Lesson number one: Never trust the manual.

The only thing I was unsure of was whether the RAM from the IBM would work on this motherboard.

So this morning I powered down the IBM, dragged it upstairs and started swapping hardware.

First I swapped in the RAM and powered it up. All good! It counted up the gig and booted a floppy.

I figured I’d test the CPUs, so I swapped them in and set the jumpers. Boot it up and it reports 550MHz PIIIs and a gig of RAM.

I figured I was good to go.

Lesson number two: Don’t get cocky.

The heatsinks on the PIIIs were too tall, and had no fans, so I figured I’d have to back out the change until I could get some new ones for them.

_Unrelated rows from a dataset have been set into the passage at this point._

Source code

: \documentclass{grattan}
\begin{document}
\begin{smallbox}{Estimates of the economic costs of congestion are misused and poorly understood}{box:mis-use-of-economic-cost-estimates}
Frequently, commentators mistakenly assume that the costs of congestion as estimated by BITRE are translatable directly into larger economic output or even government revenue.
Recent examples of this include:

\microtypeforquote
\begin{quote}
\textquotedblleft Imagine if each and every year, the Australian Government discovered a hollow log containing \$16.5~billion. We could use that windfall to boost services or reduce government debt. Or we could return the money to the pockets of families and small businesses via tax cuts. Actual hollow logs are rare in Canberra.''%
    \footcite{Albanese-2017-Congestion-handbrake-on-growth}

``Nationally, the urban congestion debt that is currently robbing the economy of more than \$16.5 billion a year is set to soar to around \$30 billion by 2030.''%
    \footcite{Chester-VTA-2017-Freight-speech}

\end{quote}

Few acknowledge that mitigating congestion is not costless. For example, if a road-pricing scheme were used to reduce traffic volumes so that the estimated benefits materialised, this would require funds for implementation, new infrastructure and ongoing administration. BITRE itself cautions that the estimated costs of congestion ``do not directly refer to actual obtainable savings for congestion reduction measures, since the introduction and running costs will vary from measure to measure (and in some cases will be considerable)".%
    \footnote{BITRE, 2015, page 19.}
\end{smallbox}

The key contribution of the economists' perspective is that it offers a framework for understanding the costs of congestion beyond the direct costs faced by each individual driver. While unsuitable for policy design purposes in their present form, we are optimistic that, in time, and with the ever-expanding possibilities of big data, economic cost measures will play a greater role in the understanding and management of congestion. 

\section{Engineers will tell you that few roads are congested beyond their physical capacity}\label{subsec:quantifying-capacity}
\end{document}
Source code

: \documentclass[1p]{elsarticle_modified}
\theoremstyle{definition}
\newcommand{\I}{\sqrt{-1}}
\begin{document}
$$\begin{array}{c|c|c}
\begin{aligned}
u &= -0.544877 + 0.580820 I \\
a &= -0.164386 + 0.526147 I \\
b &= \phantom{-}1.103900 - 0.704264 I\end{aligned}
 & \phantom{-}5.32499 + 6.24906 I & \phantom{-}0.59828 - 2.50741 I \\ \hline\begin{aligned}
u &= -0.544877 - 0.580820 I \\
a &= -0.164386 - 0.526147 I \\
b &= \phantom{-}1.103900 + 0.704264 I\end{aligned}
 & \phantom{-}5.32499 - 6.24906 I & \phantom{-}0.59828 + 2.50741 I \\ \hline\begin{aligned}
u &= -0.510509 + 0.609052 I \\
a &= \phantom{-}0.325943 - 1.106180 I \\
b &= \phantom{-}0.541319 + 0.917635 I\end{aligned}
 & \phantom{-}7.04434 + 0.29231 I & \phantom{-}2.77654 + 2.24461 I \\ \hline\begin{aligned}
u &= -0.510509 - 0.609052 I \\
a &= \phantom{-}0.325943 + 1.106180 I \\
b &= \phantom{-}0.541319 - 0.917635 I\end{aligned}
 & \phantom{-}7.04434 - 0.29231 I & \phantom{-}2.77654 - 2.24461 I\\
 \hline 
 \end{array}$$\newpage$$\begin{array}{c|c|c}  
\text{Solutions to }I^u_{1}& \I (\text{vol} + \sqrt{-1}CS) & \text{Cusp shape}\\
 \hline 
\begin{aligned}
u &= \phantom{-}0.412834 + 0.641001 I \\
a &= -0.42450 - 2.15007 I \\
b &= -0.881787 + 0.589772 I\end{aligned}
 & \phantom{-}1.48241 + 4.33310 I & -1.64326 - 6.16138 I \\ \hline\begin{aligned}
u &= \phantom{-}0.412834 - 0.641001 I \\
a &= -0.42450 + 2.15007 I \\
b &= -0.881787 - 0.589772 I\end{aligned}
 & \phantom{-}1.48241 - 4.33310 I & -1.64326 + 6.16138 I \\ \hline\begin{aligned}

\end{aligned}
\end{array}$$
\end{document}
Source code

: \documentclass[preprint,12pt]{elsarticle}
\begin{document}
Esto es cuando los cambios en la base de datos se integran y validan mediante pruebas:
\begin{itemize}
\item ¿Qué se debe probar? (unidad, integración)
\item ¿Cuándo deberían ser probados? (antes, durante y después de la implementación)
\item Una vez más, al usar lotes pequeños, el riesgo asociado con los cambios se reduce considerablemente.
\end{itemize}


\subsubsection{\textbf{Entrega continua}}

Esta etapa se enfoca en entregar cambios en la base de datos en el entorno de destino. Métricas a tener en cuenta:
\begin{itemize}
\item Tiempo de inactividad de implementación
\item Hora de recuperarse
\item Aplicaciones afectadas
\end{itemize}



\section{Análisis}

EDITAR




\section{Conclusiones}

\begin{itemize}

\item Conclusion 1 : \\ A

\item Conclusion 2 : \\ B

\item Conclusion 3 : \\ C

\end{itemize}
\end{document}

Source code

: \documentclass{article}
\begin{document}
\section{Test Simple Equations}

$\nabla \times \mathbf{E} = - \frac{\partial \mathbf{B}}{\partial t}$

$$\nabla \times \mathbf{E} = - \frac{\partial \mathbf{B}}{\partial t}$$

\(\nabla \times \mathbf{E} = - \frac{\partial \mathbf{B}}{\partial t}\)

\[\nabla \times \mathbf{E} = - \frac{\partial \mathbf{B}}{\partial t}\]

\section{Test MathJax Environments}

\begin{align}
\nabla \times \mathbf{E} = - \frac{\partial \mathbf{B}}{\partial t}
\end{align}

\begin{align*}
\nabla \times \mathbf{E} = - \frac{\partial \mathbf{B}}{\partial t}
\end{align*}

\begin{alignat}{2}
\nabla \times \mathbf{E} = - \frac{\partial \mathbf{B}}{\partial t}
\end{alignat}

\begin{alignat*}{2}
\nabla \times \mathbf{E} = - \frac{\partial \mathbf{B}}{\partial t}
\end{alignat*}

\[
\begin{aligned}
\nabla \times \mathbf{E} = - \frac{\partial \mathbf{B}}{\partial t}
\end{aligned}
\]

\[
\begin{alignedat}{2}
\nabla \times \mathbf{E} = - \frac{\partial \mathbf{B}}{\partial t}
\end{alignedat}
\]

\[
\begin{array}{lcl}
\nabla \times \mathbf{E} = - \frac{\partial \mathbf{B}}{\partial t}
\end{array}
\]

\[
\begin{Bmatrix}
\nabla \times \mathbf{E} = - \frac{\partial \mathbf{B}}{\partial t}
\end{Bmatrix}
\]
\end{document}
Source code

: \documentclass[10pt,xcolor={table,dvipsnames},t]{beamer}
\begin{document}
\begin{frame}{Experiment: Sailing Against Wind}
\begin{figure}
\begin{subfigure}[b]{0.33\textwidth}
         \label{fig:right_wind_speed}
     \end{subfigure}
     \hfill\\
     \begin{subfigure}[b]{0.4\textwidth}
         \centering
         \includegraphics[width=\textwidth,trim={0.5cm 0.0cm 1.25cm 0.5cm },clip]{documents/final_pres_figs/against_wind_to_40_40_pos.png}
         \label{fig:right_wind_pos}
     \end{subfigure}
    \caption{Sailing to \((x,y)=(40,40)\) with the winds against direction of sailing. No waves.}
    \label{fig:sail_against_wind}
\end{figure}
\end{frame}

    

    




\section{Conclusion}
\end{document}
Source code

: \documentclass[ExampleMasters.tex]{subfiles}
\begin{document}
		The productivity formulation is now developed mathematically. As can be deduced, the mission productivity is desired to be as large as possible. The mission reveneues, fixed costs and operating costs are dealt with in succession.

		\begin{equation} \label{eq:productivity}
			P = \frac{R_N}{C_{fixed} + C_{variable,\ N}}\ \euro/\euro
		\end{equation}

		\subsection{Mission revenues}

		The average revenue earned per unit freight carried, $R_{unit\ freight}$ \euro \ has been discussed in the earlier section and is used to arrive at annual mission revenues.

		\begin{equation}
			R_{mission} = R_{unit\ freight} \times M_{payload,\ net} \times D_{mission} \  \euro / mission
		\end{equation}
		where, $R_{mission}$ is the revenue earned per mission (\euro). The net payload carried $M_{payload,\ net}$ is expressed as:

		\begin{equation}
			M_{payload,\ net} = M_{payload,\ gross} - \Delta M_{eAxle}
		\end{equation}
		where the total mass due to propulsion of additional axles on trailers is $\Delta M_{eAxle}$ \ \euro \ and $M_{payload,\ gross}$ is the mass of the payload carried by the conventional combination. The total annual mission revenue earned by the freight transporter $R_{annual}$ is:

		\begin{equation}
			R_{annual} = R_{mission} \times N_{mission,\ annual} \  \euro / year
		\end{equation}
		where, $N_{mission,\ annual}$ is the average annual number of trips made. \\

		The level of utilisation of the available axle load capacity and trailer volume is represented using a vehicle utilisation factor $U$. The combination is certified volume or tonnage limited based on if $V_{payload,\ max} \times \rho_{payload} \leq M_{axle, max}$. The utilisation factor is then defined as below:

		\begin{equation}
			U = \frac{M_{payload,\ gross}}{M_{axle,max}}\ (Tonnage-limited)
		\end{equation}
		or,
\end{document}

I even found some heatsinks on eBay and bought them (around $18 for the pair, not too bad.)

So I put the RAM and PIII CPUs back into the IBM case and turned it on.

I got nothing. No video. No beeps. Nada. Zero. Zilch.

Whiskey-Tango-Foxtrot?

I swapped the RAM and PIII CPUs back into the new motherboard. It booted.

I grabbed the hard drive out of the IBM and plugged it in to the new motherboard. I booted it up and I got nothing.

So I unplugged the hard drive and turned it back on. Still nothing.

Uh-oh.

Oh shit. Now I’m panicking. The drive is a WD800, just like the drives that I’ve been having trouble with (although it is a lot newer – and under warranty – small consolation if it’s dead.) I have no recent backup, if this drive has gone tits-up I’m totally screwed. I have to admit I started flailing a bit at this point.

Finally I got smart and reset the CMOS on the new motherboard and it booted. But when I plugged in the hard drive, it stopped working again. Unplug the hard drive, reset the CMOS, and it boots. Argh.

So I swapped it all back into the IBM again and reset the CMOS on that motherboard. Reboot it and NOTHING.

Ahhh! WTF?!? This was a working system! All I did was take out the components and put them back in!

Lesson number three: Don’t mess with a working system.

Man I really HATE COMPUTERS.

At this point it was 11:30 and I had to get some lunch into the kids so that we could go to the Guthrie for the matinee of A Christmas Carol. It’s probably a good thing that I had to stop, as I was really frustrated, but I really annoyed me to have to go away and leave my server down.

So we went and watched Scrooge and Tiny Tim. It’s a good show this year.

When I got back I started working though it again.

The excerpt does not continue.